--- Data records ---
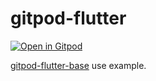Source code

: # gitpod-flutter

[![Open in Gitpod](https://gitpod.io/button/open-in-gitpod.svg)](https://gitpod.io/#https://github.com/kitProject-dev/gitpod_flutter/tree/example-base)

[gitpod-flutter-base](https://hub.docker.com/r/kitproject/gitpod-flutter-base) use example.
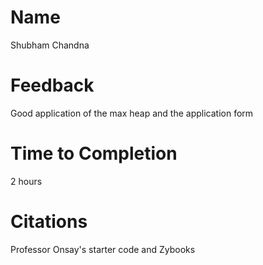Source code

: # Name
Shubham Chandna

# Feedback
Good application of the max heap and the application form

# Time to Completion
2 hours
# Citations
Professor Onsay's starter code and Zybooks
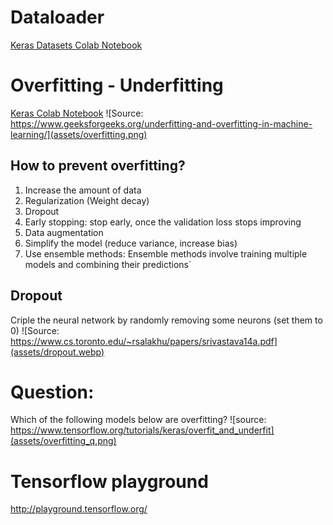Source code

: # Dataloader
[Keras Datasets Colab Notebook](https://colab.research.google.com/drive/1VjnExycQkn68joEgQnSFY0gOsmnHIi24?usp=sharing)

# Overfitting - Underfitting
[Keras Colab Notebook](https://colab.research.google.com/drive/1kc1qhTYiTLJGv4NYmc0-yns-sXb91kY4?usp=sharing)
![Source: https://www.geeksforgeeks.org/underfitting-and-overfitting-in-machine-learning/](assets/overfitting.png)

## How to prevent overfitting?

1. Increase the amount of data
2. Regularization (Weight decay)
3. Dropout
4. Early stopping: stop early, once the validation loss stops improving
5. Data augmentation
6. Simplify the model (reduce variance, increase bias)
7. Use ensemble methods: Ensemble methods involve training multiple models and combining their predictions`

## Dropout
Criple the neural network by randomly removing some neurons (set them to 0)
![Source: https://www.cs.toronto.edu/~rsalakhu/papers/srivastava14a.pdf](assets/dropout.webp)

# Question:
Which of the following models below are overfitting?
![source: https://www.tensorflow.org/tutorials/keras/overfit_and_underfit](assets/overfitting_q.png)

# Tensorflow playground
http://playground.tensorflow.org/





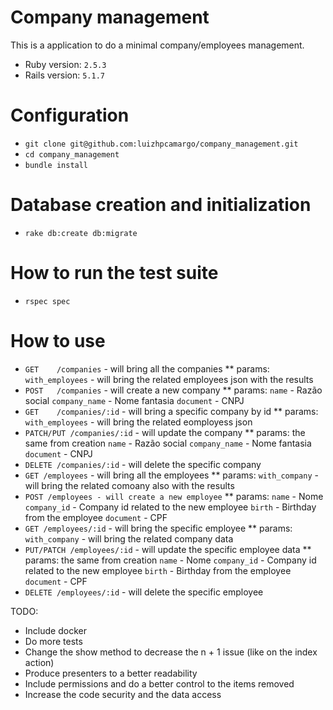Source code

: # Company management

This is a application to do a minimal company/employees management.

* Ruby version: `2.5.3`
* Rails version: `5.1.7`

# Configuration
 - `git clone git@github.com:luizhpcamargo/company_management.git`
 - `cd company_management`
 - `bundle install`

# Database creation and initialization
 - `rake db:create db:migrate`

# How to run the test suite
 - `rspec spec`

# How to use
 - `GET    /companies` - will bring all the companies
  ** params:
    `with_employees` - will bring the related employees json with the results
 - `POST   /companies` - will create a new company
  ** params:
    `name` - Razão social
    `company_name` - Nome fantasia
    `document` - CNPJ
 - `GET    /companies/:id` - will bring a specific company by id
   ** params:
     `with_employees` - will bring the related eomployess json
 - `PATCH/PUT /companies/:id` - will update the company
   ** params:
     the same from creation
     `name` - Razão social
     `company_name` - Nome fantasia
     `document` - CNPJ
 - `DELETE /companies/:id` - will delete the specific company
 - `GET /employees` - will bring all the employees
   ** params:
     `with_company` - will bring the related comoany also with the results
 - `POST /employees - will create a new employee`
   ** params:
     `name` - Nome
     `company_id` - Company id related to the new employee
     `birth` - Birthday from the employee
     `document` - CPF
 - `GET /employees/:id` - will bring the specific employee
   ** params:
     `with_company` - will bring the related company data
 - `PUT/PATCH /employees/:id` - will update the specific employee data
   ** params:
     the same from creation
     `name` - Nome
     `company_id` - Company id related to the new employee
     `birth` - Birthday from the employee
     `document` - CPF
 - `DELETE /employees/:id` - will delete the specific employee

TODO:
 - Include docker
 - Do more tests
 - Change the show method to decrease the n + 1 issue (like on the index action)
 - Produce presenters to a better readability
 - Include permissions and do a better control to the items removed
 - Increase the code security and the data access
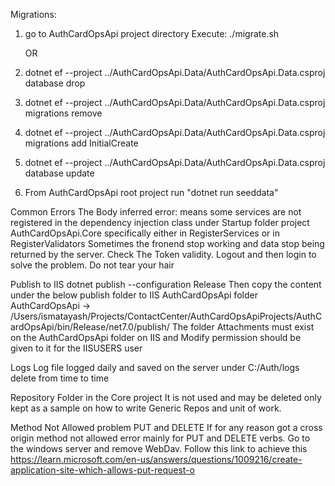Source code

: Migrations:

1. go to AuthCardOpsApi project directory
   Execute: ./migrate.sh

   OR

2. dotnet ef --project ../AuthCardOpsApi.Data/AuthCardOpsApi.Data.csproj database drop
3. dotnet ef --project ../AuthCardOpsApi.Data/AuthCardOpsApi.Data.csproj migrations remove
4. dotnet ef --project ../AuthCardOpsApi.Data/AuthCardOpsApi.Data.csproj migrations add InitialCreate
5. dotnet ef --project ../AuthCardOpsApi.Data/AuthCardOpsApi.Data.csproj database update
6. From AuthCardOpsApi root project run "dotnet run seeddata"

Common Errors
The Body inferred error: means some services are not registered in the dependency injection class under Startup folder
project AuthCardOpsApi.Core specifically either in RegisterServices or in RegisterValidators
Sometimes the fronend stop working and data stop being returned by the server. Check The Token validity. Logout and then login to solve the problem. Do not tear your hair

Publish to IIS
dotnet publish --configuration Release
Then copy the content under the below publish folder to IIS AuthCardOpsApi folder
AuthCardOpsApi -> /Users/ismatayash/Projects/ContactCenter/AuthCardOpsApiProjects/AuthCardOpsApi/bin/Release/net7.0/publish/
The folder Attachments must exist on the AuthCardOpsApi folder on IIS and Modify permission should be given to it for the IISUSERS user

Logs
Log file logged daily and saved on the server under C:/Auth/logs delete from time to time

Repository Folder in the Core project
It is not used and may be deleted only kept as a sample on how to write Generic Repos and unit of work.

Method Not Allowed problem PUT and DELETE
If for any reason got a cross origin method not allowed error mainly for PUT and DELETE verbs. Go to the windows server and remove WebDav. Follow this link to achieve this https://learn.microsoft.com/en-us/answers/questions/1009216/create-application-site-which-allows-put-request-o
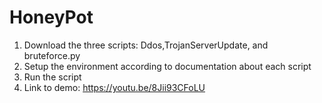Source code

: # HoneyPot
  1. Download the three scripts: Ddos,TrojanServerUpdate, and bruteforce.py
  2. Setup the environment according to documentation about each script
  3. Run the script
  4. Link to demo: https://youtu.be/8Jii93CFoLU
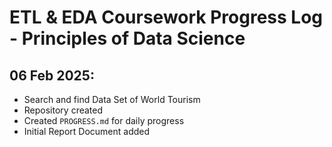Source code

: # ETL & EDA Coursework Progress Log - Principles of Data Science

## 06 Feb 2025:

- Search and find Data Set of World Tourism
- Repository created
- Created `PROGRESS.md` for daily progress
- Initial Report Document added
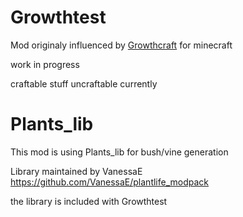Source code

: Growthtest
==========
Mod originaly influenced by [Growthcraft](http://growthcraft.wikispaces.com) for minecraft 

work in progress

craftable stuff uncraftable currently

Plants_lib
==========
This mod is using Plants_lib for bush/vine generation

Library maintained by VanessaE
https://github.com/VanessaE/plantlife_modpack

the library is included with Growthtest
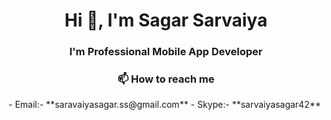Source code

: <h1 align="center">Hi 👋, I'm Sagar Sarvaiya</h1>
<h3 align="center">I'm Professional Mobile App Developer</h3>

<h3 align="center">📫 How to reach me</h3>
- Email:- **saravaiyasagar.ss@gmail.com**
- Skype:- **sarvaiyasagar42**
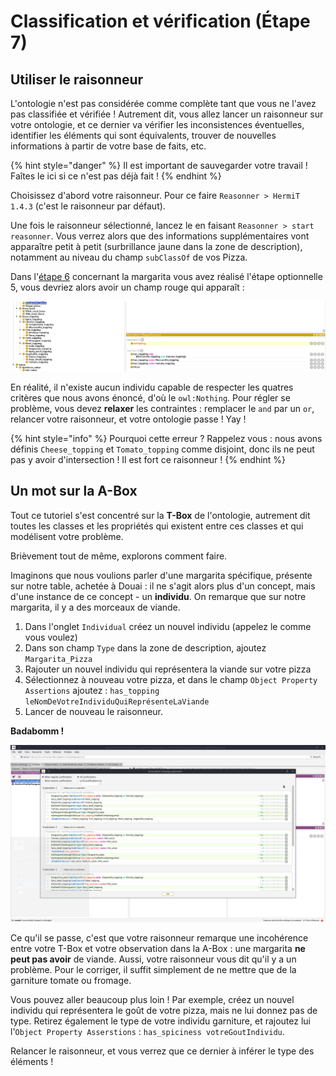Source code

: # Classification et vérification (Étape 7)

## Utiliser le raisonneur

L'ontologie n'est pas considérée comme complète tant que vous ne l'avez pas classifiée et vérifiée ! Autrement dit, vous allez lancer un raisonneur sur votre ontologie, et ce dernier va vérifier les inconsistences éventuelles, identifier les éléments qui sont équivalents, trouver de nouvelles informations à partir de votre base de faits, etc.

{% hint style="danger" %}
Il est important de sauvegarder votre travail ! Faîtes le ici si ce n'est pas déjà fait !
{% endhint %}

Choisissez d'abord votre raisonneur. Pour ce faire `Reasonner > HermiT 1.4.3` (c'est le raisonneur par défaut).

Une fois le raisonneur sélectionné, lancez le en faisant `Reasonner > start reasonner`. Vous verrez alors que des informations supplémentaires vont apparaître petit à petit (surbrillance jaune dans la zone de description), notamment au niveau du champ `subClassOf` de vos Pizza.

Dans l'[étape 6](step6.md/#fermons-notre-margarita) concernant la margarita vous avez réalisé l'étape optionnelle 5, vous devriez alors avoir un champ rouge qui apparaît :

![La classe `Marguerita_pizza` rencontre un problème.](assets/marga_broken.png)

En réalité, il n'existe aucun individu capable de respecter les quatres critères que nous avons énoncé, d'où le `owl:Nothing`. Pour régler se problème, vous devez **relaxer** les contraintes : remplacer le `and` par un `or`, relancer votre raisonneur, et votre ontologie passe ! Yay !

{% hint style="info" %}
Pourquoi cette erreur ? Rappelez vous : nous avons définis `Cheese_topping` et `Tomato_topping` comme disjoint, donc ils ne peut pas y avoir d'intersection ! Il est fort ce raisonneur !
{% endhint %}

## Un mot sur la A-Box

Tout ce tutoriel s'est concentré sur la **T-Box** de l'ontologie, autrement dit toutes les classes et les propriétés qui existent entre ces classes et qui modélisent votre problème.

Brièvement tout de même, explorons comment faire.

Imaginons que nous voulions parler d'une margarita spécifique, présente sur notre table, achetée à Douai : il ne s'agit alors plus d'un concept, mais d'une instance de ce concept - un **individu**. On remarque que sur notre margarita, il y a des morceaux de viande.

1. Dans l'onglet `Individual` créez un nouvel individu (appelez le comme vous voulez)
2. Dans son champ `Type` dans la zone de description, ajoutez `Margarita_Pizza`
3. Rajouter un nouvel individu qui représentera la viande sur votre pizza
4. Sélectionnez à nouveau votre pizza, et dans le champ `Object Property Assertions` ajoutez : `has_topping leNomDeVotreIndividuQuiReprésenteLaViande`
5. Lancer de nouveau le raisonneur.

**Badabomm !**

![Le raisonneur nous explique pourquoi il trouve que notre ontologie est inconsistante avec notre observation.](assets/individual_oops.png)

Ce qu'il se passe, c'est que votre raisonneur remarque une incohérence entre votre T-Box et votre observation dans la A-Box : une margarita **ne peut pas avoir** de viande. Aussi, votre raisonneur vous dit qu'il y a un problème. Pour le corriger, il suffit simplement de ne mettre que de la garniture tomate ou fromage.

Vous pouvez aller beaucoup plus loin ! Par exemple, créez un nouvel individu qui représentera le goût de votre pizza, mais ne lui donnez pas de type. Retirez également le type de votre individu garniture, et rajoutez lui l'`Object Property Asserstions` : `has_spiciness votreGoutIndividu`.

Relancer le raisonneur, et vous verrez que ce dernier à inférer le type des éléments !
---
*What is required*: Would you write out exactly the lines above, starting at the line containing "to reach me</h3>" and stopping after the line containing "## Un mot sur la A-Box"? Omit the pictures.

*Solution to the problem*:
<h3 align="center">📫 How to reach me</h3>
- Email:- **saravaiyasagar.ss@gmail.com**
- Skype:- **sarvaiyasagar42**
Source code

: # Classification et vérification (Étape 7)

## Utiliser le raisonneur

L'ontologie n'est pas considérée comme complète tant que vous ne l'avez pas classifiée et vérifiée ! Autrement dit, vous allez lancer un raisonneur sur votre ontologie, et ce dernier va vérifier les inconsistences éventuelles, identifier les éléments qui sont équivalents, trouver de nouvelles informations à partir de votre base de faits, etc.

{% hint style="danger" %}
Il est important de sauvegarder votre travail ! Faîtes le ici si ce n'est pas déjà fait !
{% endhint %}

Choisissez d'abord votre raisonneur. Pour ce faire `Reasonner > HermiT 1.4.3` (c'est le raisonneur par défaut).

Une fois le raisonneur sélectionné, lancez le en faisant `Reasonner > start reasonner`. Vous verrez alors que des informations supplémentaires vont apparaître petit à petit (surbrillance jaune dans la zone de description), notamment au niveau du champ `subClassOf` de vos Pizza.

Dans l'[étape 6](step6.md/#fermons-notre-margarita) concernant la margarita vous avez réalisé l'étape optionnelle 5, vous devriez alors avoir un champ rouge qui apparaît :

![La classe `Marguerita_pizza` rencontre un problème.](assets/marga_broken.png)

En réalité, il n'existe aucun individu capable de respecter les quatres critères que nous avons énoncé, d'où le `owl:Nothing`. Pour régler se problème, vous devez **relaxer** les contraintes : remplacer le `and` par un `or`, relancer votre raisonneur, et votre ontologie passe ! Yay !

{% hint style="info" %}
Pourquoi cette erreur ? Rappelez vous : nous avons définis `Cheese_topping` et `Tomato_topping` comme disjoint, donc ils ne peut pas y avoir d'intersection ! Il est fort ce raisonneur !
{% endhint %}

## Un mot sur la A-Box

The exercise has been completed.